§ Required action
An exact, word-for-word copy of the entries is required, beginning at the line that contains "- Crear la carpeta 'config'" and ending at the last line, both included.

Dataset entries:
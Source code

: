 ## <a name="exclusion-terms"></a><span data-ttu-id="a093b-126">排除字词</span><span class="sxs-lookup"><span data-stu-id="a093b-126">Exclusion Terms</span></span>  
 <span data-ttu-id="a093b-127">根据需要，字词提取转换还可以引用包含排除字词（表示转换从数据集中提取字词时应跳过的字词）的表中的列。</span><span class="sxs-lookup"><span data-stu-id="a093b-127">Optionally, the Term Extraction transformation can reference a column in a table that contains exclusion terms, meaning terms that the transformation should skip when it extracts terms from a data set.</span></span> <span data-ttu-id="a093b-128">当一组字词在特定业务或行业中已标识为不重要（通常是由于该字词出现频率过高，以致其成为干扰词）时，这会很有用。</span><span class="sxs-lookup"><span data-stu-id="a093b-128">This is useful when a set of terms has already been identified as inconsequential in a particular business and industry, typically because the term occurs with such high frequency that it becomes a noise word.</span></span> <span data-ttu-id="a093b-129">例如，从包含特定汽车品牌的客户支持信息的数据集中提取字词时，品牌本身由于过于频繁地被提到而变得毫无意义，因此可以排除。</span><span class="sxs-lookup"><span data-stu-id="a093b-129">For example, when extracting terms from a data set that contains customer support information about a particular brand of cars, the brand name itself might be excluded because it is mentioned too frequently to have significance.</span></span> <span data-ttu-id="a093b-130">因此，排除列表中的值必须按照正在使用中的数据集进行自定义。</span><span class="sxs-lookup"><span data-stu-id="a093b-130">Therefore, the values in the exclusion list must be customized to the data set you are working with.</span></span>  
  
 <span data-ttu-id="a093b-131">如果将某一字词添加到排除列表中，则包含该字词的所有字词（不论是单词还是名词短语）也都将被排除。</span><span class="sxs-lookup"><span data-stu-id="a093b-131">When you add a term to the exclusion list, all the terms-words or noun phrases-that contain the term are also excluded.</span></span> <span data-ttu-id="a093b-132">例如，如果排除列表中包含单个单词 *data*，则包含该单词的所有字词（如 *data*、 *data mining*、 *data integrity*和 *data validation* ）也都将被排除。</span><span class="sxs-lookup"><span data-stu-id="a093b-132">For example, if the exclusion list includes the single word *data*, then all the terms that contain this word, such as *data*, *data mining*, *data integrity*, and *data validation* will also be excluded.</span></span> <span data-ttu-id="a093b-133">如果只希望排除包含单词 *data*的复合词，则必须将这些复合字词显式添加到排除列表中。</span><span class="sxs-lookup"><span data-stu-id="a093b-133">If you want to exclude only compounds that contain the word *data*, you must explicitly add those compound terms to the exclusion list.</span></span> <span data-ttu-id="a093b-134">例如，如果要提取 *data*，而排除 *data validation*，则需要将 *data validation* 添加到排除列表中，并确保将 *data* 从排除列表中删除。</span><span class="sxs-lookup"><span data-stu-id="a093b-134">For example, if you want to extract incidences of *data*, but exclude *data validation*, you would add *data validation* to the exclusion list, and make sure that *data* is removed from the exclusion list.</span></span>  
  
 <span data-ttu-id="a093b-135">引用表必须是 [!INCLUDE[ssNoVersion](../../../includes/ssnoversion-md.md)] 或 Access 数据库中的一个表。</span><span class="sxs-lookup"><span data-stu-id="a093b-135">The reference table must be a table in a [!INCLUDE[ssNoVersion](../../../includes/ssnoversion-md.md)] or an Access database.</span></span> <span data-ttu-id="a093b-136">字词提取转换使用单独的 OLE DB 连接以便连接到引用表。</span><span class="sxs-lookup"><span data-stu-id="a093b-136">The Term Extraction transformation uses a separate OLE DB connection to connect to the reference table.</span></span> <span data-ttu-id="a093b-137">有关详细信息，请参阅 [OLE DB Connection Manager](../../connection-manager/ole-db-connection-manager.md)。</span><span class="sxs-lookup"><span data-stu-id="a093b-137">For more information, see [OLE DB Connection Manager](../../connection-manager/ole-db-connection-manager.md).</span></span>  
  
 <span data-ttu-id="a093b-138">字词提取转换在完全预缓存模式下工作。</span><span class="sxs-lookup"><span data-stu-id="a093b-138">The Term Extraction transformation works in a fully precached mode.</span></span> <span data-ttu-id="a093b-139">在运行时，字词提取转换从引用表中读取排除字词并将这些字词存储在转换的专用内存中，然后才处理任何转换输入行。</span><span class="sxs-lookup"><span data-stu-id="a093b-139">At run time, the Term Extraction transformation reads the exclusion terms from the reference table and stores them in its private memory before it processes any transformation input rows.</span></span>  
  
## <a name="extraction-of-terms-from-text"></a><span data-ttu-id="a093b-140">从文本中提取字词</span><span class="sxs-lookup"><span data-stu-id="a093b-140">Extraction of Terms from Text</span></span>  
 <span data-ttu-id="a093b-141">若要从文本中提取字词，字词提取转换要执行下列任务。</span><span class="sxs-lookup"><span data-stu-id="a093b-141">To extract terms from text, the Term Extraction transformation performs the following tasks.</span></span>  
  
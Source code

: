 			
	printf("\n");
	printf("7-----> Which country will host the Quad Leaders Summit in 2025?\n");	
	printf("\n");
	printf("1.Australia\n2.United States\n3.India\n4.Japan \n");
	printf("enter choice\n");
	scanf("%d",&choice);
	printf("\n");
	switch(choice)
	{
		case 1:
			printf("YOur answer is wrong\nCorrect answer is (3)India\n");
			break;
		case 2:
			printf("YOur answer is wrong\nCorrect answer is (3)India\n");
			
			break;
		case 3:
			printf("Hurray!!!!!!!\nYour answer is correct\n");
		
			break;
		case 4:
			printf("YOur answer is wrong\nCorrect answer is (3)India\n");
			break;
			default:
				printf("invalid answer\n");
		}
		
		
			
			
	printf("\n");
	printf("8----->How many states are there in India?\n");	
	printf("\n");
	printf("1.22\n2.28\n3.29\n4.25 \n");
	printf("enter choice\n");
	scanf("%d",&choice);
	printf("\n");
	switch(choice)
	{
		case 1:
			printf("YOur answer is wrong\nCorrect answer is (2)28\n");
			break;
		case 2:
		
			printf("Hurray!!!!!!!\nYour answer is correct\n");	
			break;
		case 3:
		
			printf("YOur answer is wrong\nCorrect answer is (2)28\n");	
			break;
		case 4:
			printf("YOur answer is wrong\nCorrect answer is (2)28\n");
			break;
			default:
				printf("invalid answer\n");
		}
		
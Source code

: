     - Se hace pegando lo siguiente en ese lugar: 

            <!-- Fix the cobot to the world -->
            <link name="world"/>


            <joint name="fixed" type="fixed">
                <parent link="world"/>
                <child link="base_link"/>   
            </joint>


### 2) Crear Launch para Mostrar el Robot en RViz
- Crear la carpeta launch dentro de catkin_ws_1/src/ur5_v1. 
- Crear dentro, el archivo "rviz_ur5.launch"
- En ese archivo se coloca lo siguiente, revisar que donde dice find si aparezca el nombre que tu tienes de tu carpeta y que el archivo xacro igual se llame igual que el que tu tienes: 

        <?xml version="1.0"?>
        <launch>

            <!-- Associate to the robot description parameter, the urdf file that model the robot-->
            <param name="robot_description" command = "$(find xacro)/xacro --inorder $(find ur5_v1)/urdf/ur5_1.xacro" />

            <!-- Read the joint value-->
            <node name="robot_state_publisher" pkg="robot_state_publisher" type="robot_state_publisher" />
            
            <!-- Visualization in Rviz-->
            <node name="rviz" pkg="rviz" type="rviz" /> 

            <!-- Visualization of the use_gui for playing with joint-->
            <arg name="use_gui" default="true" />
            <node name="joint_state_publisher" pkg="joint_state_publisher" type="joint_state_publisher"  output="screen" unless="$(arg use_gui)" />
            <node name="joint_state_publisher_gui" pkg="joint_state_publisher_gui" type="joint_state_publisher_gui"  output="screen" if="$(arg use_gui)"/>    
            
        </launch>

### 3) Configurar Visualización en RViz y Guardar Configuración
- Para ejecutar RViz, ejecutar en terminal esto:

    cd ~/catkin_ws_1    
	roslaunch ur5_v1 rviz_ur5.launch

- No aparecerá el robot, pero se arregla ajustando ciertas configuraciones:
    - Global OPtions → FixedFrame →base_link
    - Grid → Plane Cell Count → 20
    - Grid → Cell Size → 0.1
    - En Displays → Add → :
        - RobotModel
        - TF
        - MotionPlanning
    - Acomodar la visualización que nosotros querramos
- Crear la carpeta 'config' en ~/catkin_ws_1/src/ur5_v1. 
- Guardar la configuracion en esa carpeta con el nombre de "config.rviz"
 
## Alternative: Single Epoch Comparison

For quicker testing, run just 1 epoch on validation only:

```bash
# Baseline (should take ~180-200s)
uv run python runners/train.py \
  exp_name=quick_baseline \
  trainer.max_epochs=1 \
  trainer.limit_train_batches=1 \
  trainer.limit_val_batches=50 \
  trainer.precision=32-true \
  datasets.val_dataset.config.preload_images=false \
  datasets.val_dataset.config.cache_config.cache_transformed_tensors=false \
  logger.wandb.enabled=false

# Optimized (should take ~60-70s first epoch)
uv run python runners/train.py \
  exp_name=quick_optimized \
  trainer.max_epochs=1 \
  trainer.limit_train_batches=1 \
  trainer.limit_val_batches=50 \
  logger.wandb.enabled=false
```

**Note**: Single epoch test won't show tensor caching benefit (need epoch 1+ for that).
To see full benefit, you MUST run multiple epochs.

§ Problem solution
- Crear la carpeta 'config' en ~/catkin_ws_1/src/ur5_v1. 
- Guardar la configuracion en esa carpeta con el nombre de "config.rviz"
 
## Alternative: Single Epoch Comparison

For quicker testing, run just 1 epoch on validation only:

```bash
# Baseline (should take ~180-200s)
uv run python runners/train.py \
  exp_name=quick_baseline \
  trainer.max_epochs=1 \
  trainer.limit_train_batches=1 \
  trainer.limit_val_batches=50 \
  trainer.precision=32-true \
  datasets.val_dataset.config.preload_images=false \
  datasets.val_dataset.config.cache_config.cache_transformed_tensors=false \
  logger.wandb.enabled=false

# Optimized (should take ~60-70s first epoch)
uv run python runners/train.py \
  exp_name=quick_optimized \
  trainer.max_epochs=1 \
  trainer.limit_train_batches=1 \
  trainer.limit_val_batches=50 \
  logger.wandb.enabled=false
```

**Note**: Single epoch test won't show tensor caching benefit (need epoch 1+ for that).
To see full benefit, you MUST run multiple epochs.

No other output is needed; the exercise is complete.